The demo we were shown was set during the battle on Geonosis at the end of Episode II. There are Republic gunships, troop transports, and miscellaneous enemy ships flying around in the air, while tanks, Segway-like rolling things, and ground troops duke it out on the planet's surface. All of this is taking place while very large command ships float around, and those weird spherical Trade Republic ships are blasting off from the planet's surface. There is a lot of action happening on screen at once with no noticable slowdown, and it all plays a part in the mission.
The guy running the demo took out the smaller ships without much thought (he had been running the same demo all day, and likely helped develop the game), but the command ships and mini-Death Stars took a little more effort. The extra effort was worth it though, as seeing the huge ships slowly fall out of the sky and crash onto battlefield in giant clouds of dust is really impressive. Think the visual quality of Rogue Leader, but picture a star destroyer falling out of the sky in that first Death Star mission, and leveling half the gun turrets in a firey blaze of doom.
The strongest point by far in the demo we were shown was the way the game switches up the gameplay mid-mission. Half way through the level, presumably after the player completed the air-based objectives, your ship lands and your character runs out and jumps into a nearby tank. Suddenly you are fighting dead center in the ground battle which thirty seconds ago you could only see from the air. Though I can't tell whether or not this will actually equal "fun gameplay" in the final product, it is a really clever way of essentially merging two or more levels into one. Of course, all those huge command ships that were shot down during the flying part of the mission are now giant obstacles laying about which must be avoided.
While the earlier Star Wars flight-action games like Rogue Squadron consisted mostly of flying through space or over a pretty linear strip of planet surface, the battles demoed in The Clone Wars appeared less controlled. The space you get to play in is certainly not endless, but the game doesn't try and push you down a straight line.
The aspect I (and probably most players of LEC's past flight-action games like Rogue Leader and the original Starfighter) was most interested in was the game's multiplayer element. Unfortunately, we didn't get to see that demo. According to the press release there are at least three or four multiplayer gameplay types (playable by 4 players at once on Gamecube, and 2 on PlayStation2), all using the standard split-screen modes seen in Mario Kart and the like. Considering every recent console-based Star Wars flight game (except Starfighter for XBox and Jedi Starfighter) has lacked multiplayer, this is probably a very welcome feature for fans of the genre.

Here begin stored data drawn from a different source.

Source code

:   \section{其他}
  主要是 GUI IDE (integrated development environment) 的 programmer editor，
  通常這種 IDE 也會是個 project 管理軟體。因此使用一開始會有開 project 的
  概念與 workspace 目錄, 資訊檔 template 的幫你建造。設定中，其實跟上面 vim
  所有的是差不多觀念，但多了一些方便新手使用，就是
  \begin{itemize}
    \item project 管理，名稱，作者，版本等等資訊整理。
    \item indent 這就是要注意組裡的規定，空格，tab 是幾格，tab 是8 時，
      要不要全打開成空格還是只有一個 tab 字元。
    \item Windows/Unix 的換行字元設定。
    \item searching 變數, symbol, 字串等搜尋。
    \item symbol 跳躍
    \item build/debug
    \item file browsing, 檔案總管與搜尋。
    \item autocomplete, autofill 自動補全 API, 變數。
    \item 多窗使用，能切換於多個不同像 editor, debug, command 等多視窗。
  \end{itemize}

Overall I was very impressed with The Clone Wars, especially considering I was expecting nothing at all. If after reading everything I've written the game seems identical to all the past Star Wars action-based vehicle games, I suggest you take a look at the gameplay footage in the trailer. Though it could easily end up being same-old same-old Star Wars vroom vroom trash game, there are numerous enhancements to the gameplay and visuals that, to me, made it stand out from the pack. And allegedly, in the final version, you can run over the ground troops while driving the tank. That rules.